The celebration: Ramlila is staged over ten or more successive nights during Navaratri. It is accompanied by parades and processions of the actors in costume, and on the last day, giant effigies of Ravana are burnt.
What to see:
* Shri Ram Lila Committee, Ramlila Maidan – the oldest Ramlila of Delhi, started by Mughal king Bahadur Shah Zafar
* Lav Kush Ram Lila Committee, Lal Qila Maidan – hires professional actors and puts on a lavish show
* Shriram Bharatiya Kala Kendra, near India Gate – an amalgam of Indian dance and theatre in the Ramlila
Sightseeing tip: Red Fort and its surroundings are home to several Ramlila performances, so head there first if you wish to have a taste of the action.
Festive detour: To see authentic Ramlila, go to Ramnagar in Varanasi, the birthplace of the Ramlila.
Hornbill Festival, Kohima
The festival: Organised by the State Tourism and Art & Culture Departments in the first week of December to celebrate the diversity and culture of Nagaland at Kisama Heritage Village at the edge of Kohima.
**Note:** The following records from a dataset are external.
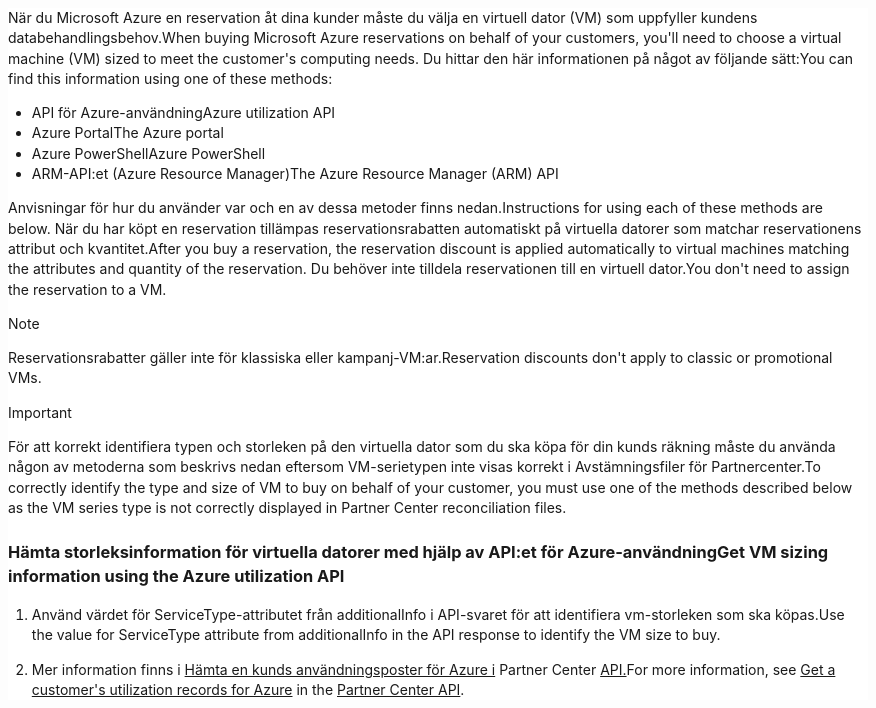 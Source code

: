 <span data-ttu-id="32d3f-109">När du Microsoft Azure en reservation åt dina kunder måste du välja en virtuell dator (VM) som uppfyller kundens databehandlingsbehov.</span><span class="sxs-lookup"><span data-stu-id="32d3f-109">When buying Microsoft Azure reservations on behalf of your customers, you'll need to choose a virtual machine (VM) sized to meet the customer's computing needs.</span></span> <span data-ttu-id="32d3f-110">Du hittar den här informationen på något av följande sätt:</span><span class="sxs-lookup"><span data-stu-id="32d3f-110">You can find this information using one of these methods:</span></span>

- <span data-ttu-id="32d3f-111">API för Azure-användning</span><span class="sxs-lookup"><span data-stu-id="32d3f-111">Azure utilization API</span></span>
- <span data-ttu-id="32d3f-112">Azure Portal</span><span class="sxs-lookup"><span data-stu-id="32d3f-112">The Azure portal</span></span>
- <span data-ttu-id="32d3f-113">Azure PowerShell</span><span class="sxs-lookup"><span data-stu-id="32d3f-113">Azure PowerShell</span></span>
- <span data-ttu-id="32d3f-114">ARM-API:et (Azure Resource Manager)</span><span class="sxs-lookup"><span data-stu-id="32d3f-114">The Azure Resource Manager (ARM) API</span></span>

<span data-ttu-id="32d3f-115">Anvisningar för hur du använder var och en av dessa metoder finns nedan.</span><span class="sxs-lookup"><span data-stu-id="32d3f-115">Instructions for using each of these methods are below.</span></span> <span data-ttu-id="32d3f-116">När du har köpt en reservation tillämpas reservationsrabatten automatiskt på virtuella datorer som matchar reservationens attribut och kvantitet.</span><span class="sxs-lookup"><span data-stu-id="32d3f-116">After you buy a reservation, the reservation discount is applied automatically to virtual machines matching the attributes and quantity of the reservation.</span></span> <span data-ttu-id="32d3f-117">Du behöver inte tilldela reservationen till en virtuell dator.</span><span class="sxs-lookup"><span data-stu-id="32d3f-117">You don't need to assign the reservation to a VM.</span></span>

>[!NOTE]
><span data-ttu-id="32d3f-118">Reservationsrabatter gäller inte för klassiska eller kampanj-VM:ar.</span><span class="sxs-lookup"><span data-stu-id="32d3f-118">Reservation discounts don't apply to classic or promotional VMs.</span></span>

>[!IMPORTANT]
><span data-ttu-id="32d3f-119">För att korrekt identifiera typen och storleken på den virtuella dator som du ska köpa för din kunds räkning måste du använda någon av metoderna som beskrivs nedan eftersom VM-serietypen inte visas korrekt i Avstämningsfiler för Partnercenter.</span><span class="sxs-lookup"><span data-stu-id="32d3f-119">To correctly identify the type and size of VM to buy on behalf of your customer, you must use one of the methods described below as the VM series type is not correctly displayed in Partner Center reconciliation files.</span></span>

### <a name="get-vm-sizing-information-using-the-azure-utilization-api"></a><span data-ttu-id="32d3f-120">Hämta storleksinformation för virtuella datorer med hjälp av API:et för Azure-användning</span><span class="sxs-lookup"><span data-stu-id="32d3f-120">Get VM sizing information using the Azure utilization API</span></span>

1. <span data-ttu-id="32d3f-121">Använd värdet för ServiceType-attributet från additionalInfo i API-svaret för att identifiera vm-storleken som ska köpas.</span><span class="sxs-lookup"><span data-stu-id="32d3f-121">Use the value for ServiceType attribute from additionalInfo in the API response to identify the VM size to buy.</span></span>

2. <span data-ttu-id="32d3f-122">Mer information finns i [Hämta en kunds användningsposter för Azure i](/partner-center/develop/get-a-customer-s-utilization-record-for-azure) Partner Center [API.](/partner-center/develop/)</span><span class="sxs-lookup"><span data-stu-id="32d3f-122">For more information, see [Get a customer's utilization records for Azure](/partner-center/develop/get-a-customer-s-utilization-record-for-azure) in the [Partner Center API](/partner-center/develop/).</span></span>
The celebration: A week-long cultural display of dance, music, crafts, sports, food and games by all tribes of Nagaland.
What to see:
* World War II car rally, Naga chilli eating competition, Hornbill marathon and Hornbill Rock Contest
Sightseeing tip: Hire a taxi for the entire day of the festival. Leave early to beat the rush and grab a good seat.
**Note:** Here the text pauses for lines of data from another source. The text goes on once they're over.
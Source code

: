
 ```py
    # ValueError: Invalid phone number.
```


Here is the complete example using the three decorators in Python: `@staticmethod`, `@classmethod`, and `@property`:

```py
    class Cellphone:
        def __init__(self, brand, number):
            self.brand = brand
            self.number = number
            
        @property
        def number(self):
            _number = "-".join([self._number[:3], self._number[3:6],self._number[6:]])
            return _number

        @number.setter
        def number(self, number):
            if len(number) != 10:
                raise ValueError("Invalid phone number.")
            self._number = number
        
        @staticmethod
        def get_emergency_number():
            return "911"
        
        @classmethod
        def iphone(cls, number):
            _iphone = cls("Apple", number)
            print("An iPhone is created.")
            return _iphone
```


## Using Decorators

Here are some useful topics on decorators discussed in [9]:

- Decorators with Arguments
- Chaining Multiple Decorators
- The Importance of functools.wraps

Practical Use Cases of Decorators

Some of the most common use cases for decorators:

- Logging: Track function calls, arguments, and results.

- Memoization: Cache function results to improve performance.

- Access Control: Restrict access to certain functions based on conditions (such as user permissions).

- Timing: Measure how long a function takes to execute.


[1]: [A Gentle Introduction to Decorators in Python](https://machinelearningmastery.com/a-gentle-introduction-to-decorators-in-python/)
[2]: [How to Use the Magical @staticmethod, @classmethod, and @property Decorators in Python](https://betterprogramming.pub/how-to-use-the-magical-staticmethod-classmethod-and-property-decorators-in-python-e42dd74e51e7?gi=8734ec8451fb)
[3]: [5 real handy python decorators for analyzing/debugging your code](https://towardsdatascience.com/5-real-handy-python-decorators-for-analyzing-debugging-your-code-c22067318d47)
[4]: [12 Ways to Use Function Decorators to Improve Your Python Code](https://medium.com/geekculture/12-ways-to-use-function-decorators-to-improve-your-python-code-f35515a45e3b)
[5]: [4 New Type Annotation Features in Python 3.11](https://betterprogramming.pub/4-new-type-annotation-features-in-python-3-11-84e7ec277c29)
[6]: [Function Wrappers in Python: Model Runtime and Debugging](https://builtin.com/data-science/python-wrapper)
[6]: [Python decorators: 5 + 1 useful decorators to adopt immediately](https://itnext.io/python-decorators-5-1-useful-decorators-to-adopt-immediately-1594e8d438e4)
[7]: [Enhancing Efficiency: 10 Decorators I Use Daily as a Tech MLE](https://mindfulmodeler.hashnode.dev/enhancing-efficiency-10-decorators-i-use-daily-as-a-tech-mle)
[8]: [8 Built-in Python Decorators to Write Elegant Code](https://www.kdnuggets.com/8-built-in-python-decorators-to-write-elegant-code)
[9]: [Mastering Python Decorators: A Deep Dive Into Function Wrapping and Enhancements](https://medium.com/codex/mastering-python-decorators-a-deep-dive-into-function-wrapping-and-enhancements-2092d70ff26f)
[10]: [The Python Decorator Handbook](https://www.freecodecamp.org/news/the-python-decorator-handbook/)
Festive detour: The neighbouring city of Dimapur is home to the Kachari ruins – architectural artefacts of the ancient Dimasa Kachari Kingdom. Its giant, mushroom-shaped pillars are believed to have been large-size chess pieces.
The festival: The day winter gives way to summer is marked as Uttarayan in the Hindu calendar and is the start of the harvest season and festival of Makar Sankaranti in January.
The celebration: People take to the sky with kites of all kinds – traditional, modern and international – from all over the world as part of the International Kite Festival.
What to see:
* The riot of colours and kites at Patang Bazar, kite market, during festival week
* The battle of the kites from Sardar Patel Stadium
* The Kite Museum at Sanskar Kendra, Paldi area for its collection of unique kites
Sightseeing tip: Other places to enjoy the kite flying are Ahmedabad Police Stadium and Sabarmati Waterfront.
Festive detour: Kites are also flown from the breathtakingly beautiful white desert at Dhordo in the Rann of Kutch, accessible via Bhuj.
Thrissur Pooram, Thrissur
The festival: The rising of the moon with the Pooram star, according to the Hindu calendar, is celebrated by multiple temples in the city of Thrissur as a post-harvest festival.
The celebration: Eleven temples come together and start celebrating seven days before the Pooram. Flags are first hosted in all the temples, followed by a round of fireworks. Then is a massive procession of caparisoned elephants towards the Vadakkunnathan Temple. A farewell ceremony for the temple idols and a second round of fireworks marks the end of Thrissur Pooram.
What to see:
* The procession of elephants entering the Vadakkunnathan Temple from Thekkinkadu Maidanam
* Performances of magic and music on the streets
* Spectacular fireworks on the last day
Sightseeing tip: Climb the hilly area around the Vadakkunnathan Temple to see a fantastic view of Thrissur.
Festive detour: Arattupuzha Pooram in the village of Arattupuzha, 12 kilometres south of Thrissur, holds a similar festival about a month before Thrissur Pooram. It is known for its grand elephant displays.